On May 22, 2010, at 3:18 PM, Kristofer Munsterhjelm wrote:

Juho wrote:
Simple question, simple answer. Use lists between parties (or other groupings) and candidate ranking within them. Open lists try to implement proportionality within the lists in one quite primitive way. Use of candidate ranking within the parties allows us to offer also proper party internal proportionality.

It seems easy enough to generalize, at least given how proportional ordering methods have been mentioned lately:

- Each voter votes for a list, and can rank this list if he wants to.
- Once the election is done, the authority calculates the number of seats given to each party, as well as a proportional ordering for each party. - Each party gets the top n candidates on its proportional ordering, where n is the number of seats allocated to that party.

Yes. Use of proportional ordering is not a requirement though. One could as well count the n proportional representatives directly at one go. (And in elections with open list tradition one could require that all votes are to individual candidates in any case => one or more of them ranked.)


A more complex version might give the party itself some say in the ordering; e.g. the voters' ballots may count as 75% of total while the predefined party order counts as 25% of total.
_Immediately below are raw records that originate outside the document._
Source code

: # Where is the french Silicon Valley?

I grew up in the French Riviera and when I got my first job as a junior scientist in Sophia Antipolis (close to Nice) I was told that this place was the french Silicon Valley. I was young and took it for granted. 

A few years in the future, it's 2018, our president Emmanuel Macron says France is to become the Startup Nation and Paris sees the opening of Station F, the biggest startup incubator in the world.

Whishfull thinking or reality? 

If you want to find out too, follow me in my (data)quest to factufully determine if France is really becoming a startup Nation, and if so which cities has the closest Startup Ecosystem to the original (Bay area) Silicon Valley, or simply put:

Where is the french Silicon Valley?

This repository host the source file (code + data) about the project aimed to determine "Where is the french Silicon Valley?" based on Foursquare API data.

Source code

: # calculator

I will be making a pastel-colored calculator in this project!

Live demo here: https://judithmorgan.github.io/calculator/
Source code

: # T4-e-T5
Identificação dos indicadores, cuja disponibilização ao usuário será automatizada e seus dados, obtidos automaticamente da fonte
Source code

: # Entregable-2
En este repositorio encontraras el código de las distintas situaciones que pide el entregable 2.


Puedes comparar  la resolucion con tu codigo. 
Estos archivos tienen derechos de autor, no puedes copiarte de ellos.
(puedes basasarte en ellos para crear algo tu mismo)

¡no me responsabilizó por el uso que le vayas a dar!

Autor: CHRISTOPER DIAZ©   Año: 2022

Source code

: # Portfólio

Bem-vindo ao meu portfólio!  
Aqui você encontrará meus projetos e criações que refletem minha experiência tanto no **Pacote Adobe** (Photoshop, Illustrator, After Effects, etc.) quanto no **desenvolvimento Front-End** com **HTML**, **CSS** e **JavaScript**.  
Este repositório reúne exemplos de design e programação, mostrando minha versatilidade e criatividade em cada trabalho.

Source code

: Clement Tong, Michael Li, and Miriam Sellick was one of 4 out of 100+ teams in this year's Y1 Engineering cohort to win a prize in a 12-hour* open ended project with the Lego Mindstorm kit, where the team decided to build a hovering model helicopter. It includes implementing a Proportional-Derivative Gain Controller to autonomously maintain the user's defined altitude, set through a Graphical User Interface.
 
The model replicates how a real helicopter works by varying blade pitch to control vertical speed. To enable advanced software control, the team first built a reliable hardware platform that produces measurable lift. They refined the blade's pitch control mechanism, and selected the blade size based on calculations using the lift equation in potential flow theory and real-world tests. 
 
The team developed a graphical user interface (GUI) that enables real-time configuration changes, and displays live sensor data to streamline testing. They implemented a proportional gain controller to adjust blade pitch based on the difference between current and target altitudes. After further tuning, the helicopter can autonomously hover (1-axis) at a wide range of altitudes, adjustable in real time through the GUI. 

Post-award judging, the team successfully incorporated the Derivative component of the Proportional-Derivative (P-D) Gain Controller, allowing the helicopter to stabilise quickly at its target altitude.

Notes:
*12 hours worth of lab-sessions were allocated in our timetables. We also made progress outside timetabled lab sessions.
If the percentages are 0 and 100 respectively, you have ordinary closed list. (Yet another approach would be to have the party order count as a fixed *number* of ballots - if few people bother to rank, the party order is strong so that it can counter the noise of the few ballots that have been submitted, while if many people do, there's less noise and so the err-default rank should matter less.)

One approach if one wants to give the party some say when determining the representatives would be to allow the party to complete the short votes with the predetermined party ordering. In that case the voters could determine the representatives 100% if they so wish, and the party could have more say if the voters don't care.